Sensible sentencing for a safer california
In late 2007, on the heels of a blistering report from the Little Hoover Commission—an independent California state oversight agency—the federal courts found that prison overcrowding is the cause of unconstitutional levels of health and mental health care in California prisons and mandated that the state reduce its prison population. In its report, the Commission recommended changing parole policies, supervising more offenders locally, implementing evidence-based programs that treat underlying criminogenic needs such as mental health and substance use disorders, and—as it has recommended for the past two decades—establishing an independent sentencing commission to evaluate California’s labyrinth of sentencing laws and to develop guidelines for coherent and equitable sentencing.
The state, however, did not share the Little Hoover Commission’s sense of urgency, waiting until 2011 to take its first serious step toward resolving the problem by implementing public safety realignment—shifting responsibility and funding for many low-level felons from state to local supervision. That move, however important, was still not enough to stop the trajectory of prison population growth in California. In February 2014, the federal courts granted California one final two-year reprieve to reduce prison overcrowding. But this is California’s last chance to fix its system before the federal court takes control: If the state does not meet population reduction benchmarks, the federal court will start releasing prisoners. The first interim benchmark is just over a month away.
Not long after the federal courts granted the state the two-year reprieve, the Little Hoover Commission issued a new report, Sensible Sentencing for a Safer California, that updates its 2007 work on corrections and sentencing reform. In this recent report, the Commission urged policymakers to use the two-year reprieve to make the long-term changes that elected officials have lacked the will to implement in the past.
At a Sacramento public hearing held before the release of the 2014 report, Peggy McGarry, director of Vera’s Center on Sentencing and Corrections, testified that California has arrived at a moment of opportunity for comprehensive sentencing reform. She said that California and many other states seem to be stuck in a 1970s-era punishment-based system that drains resources from education and health care to fund incarceration.

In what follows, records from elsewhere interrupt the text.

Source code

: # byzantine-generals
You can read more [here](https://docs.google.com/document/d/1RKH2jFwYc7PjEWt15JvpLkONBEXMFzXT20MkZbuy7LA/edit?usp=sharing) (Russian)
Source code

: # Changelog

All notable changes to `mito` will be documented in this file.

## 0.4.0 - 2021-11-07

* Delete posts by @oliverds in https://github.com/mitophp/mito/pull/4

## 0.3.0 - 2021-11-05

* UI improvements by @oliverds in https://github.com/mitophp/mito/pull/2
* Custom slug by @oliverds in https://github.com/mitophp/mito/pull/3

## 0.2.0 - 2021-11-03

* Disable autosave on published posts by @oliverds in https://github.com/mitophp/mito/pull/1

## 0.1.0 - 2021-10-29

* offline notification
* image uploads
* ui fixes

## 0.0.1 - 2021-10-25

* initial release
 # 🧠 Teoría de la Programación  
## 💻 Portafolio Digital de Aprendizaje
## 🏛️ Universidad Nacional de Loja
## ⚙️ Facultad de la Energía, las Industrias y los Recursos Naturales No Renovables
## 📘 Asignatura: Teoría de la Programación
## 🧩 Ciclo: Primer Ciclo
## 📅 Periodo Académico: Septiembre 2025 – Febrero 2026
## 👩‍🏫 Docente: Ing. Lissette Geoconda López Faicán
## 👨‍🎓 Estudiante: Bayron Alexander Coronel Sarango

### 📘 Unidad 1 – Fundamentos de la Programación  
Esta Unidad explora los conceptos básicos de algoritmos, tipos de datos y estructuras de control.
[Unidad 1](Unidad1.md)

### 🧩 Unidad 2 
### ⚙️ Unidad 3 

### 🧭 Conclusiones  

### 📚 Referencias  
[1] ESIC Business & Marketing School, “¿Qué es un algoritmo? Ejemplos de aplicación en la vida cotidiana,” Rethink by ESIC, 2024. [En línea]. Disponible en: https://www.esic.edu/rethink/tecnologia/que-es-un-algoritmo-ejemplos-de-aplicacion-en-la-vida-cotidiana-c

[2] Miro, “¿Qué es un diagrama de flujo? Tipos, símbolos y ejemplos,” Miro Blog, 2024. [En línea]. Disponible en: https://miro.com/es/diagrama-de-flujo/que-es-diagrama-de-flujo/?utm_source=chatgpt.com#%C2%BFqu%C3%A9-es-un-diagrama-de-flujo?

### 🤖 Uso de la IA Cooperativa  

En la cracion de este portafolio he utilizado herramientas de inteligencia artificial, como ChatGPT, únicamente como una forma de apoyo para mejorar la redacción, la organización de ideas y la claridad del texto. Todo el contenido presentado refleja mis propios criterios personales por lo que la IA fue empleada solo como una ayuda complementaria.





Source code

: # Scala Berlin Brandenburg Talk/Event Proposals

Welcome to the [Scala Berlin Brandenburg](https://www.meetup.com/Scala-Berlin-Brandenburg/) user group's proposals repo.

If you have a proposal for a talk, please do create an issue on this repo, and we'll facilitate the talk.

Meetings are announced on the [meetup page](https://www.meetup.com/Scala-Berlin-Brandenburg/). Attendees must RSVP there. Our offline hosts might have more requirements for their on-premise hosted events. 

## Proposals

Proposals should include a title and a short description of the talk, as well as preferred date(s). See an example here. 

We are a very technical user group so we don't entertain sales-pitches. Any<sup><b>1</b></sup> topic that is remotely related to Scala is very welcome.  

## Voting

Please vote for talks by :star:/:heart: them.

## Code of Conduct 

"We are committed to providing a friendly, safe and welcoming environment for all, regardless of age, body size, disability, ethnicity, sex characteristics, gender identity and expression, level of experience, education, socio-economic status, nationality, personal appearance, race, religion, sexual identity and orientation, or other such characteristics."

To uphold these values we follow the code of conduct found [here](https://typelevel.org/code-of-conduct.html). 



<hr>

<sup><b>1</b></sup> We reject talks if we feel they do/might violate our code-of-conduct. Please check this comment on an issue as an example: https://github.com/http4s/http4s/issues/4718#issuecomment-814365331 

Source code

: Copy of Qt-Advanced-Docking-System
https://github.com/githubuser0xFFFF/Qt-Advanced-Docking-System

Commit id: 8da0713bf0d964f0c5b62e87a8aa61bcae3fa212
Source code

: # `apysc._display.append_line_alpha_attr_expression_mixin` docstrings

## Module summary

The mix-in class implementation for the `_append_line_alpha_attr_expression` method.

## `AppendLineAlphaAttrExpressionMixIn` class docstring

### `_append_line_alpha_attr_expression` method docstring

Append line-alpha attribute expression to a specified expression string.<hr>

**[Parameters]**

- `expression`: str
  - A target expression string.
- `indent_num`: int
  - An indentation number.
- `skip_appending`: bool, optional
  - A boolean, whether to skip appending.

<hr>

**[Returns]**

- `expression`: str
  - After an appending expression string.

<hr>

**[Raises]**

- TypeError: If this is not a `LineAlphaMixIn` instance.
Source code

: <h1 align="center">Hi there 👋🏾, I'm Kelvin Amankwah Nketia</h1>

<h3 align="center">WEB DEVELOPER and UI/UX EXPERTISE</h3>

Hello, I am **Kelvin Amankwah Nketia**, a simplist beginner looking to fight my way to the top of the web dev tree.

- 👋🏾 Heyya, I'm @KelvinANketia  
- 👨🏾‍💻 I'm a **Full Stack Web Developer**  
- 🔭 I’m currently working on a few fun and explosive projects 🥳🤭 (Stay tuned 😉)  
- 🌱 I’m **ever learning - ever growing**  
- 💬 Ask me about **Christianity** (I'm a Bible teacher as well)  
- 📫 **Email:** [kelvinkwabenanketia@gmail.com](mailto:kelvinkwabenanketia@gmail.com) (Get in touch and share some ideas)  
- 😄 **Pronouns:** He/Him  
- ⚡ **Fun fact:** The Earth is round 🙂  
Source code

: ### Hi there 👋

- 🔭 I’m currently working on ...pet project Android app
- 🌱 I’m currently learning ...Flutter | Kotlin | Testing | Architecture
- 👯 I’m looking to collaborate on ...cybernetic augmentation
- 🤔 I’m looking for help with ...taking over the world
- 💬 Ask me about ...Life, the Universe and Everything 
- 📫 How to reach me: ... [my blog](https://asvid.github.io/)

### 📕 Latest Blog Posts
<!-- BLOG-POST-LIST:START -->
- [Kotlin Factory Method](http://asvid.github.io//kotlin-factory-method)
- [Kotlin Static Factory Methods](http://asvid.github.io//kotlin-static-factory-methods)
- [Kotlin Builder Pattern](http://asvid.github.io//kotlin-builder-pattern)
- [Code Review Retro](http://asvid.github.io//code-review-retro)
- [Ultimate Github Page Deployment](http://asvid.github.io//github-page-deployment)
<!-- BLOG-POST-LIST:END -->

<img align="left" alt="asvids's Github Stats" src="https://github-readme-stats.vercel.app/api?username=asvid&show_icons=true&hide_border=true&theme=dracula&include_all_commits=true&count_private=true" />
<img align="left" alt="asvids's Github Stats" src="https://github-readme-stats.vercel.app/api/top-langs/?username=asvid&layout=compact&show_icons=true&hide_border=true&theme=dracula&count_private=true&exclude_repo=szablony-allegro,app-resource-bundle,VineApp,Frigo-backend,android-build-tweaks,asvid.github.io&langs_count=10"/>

“If we now know that we can influence and impact behavioral outcomes for most offenders with appropriate assessments and targeted interventions, why would we continue to create or maintain sentencing policies that are based on a ‘punishment only’ model and spend huge amounts of money on sending so many people to prison and keeping them there for long periods of time?” McGarry said.
The Commission urged policymakers to amend California’s penal code to expand the purpose of incarceration from punishment alone to also include reduced recidivism and successful community integration, as well as establish a Criminal Justice Information Center that would collect data on sentencing and best practices and provide recommendations on opportunities to improve sentencing and public safety.
“California’s leaders failed to deal with overcrowding and lost control of our prisons to federal courts,” said then-Little Hoover Commission Chairman Jonathan Shapiro on the day the report was issued. “California taxes pay for the multi-billion dollar prison system. Californians should decide who is incarcerated, why, and for how long. It’s long past time for Californians to debate and decide what kind of prisons they want and can afford.”
Carole D’Elia is executive director of California’s Little Hoover Commission. The Commission is a bipartisan and independent state agency charged with recommending ways to improve the efficiency and effectiveness of state programs. The Commission’s recommendations are submitted to California’s governor and legislature for their consideration and action.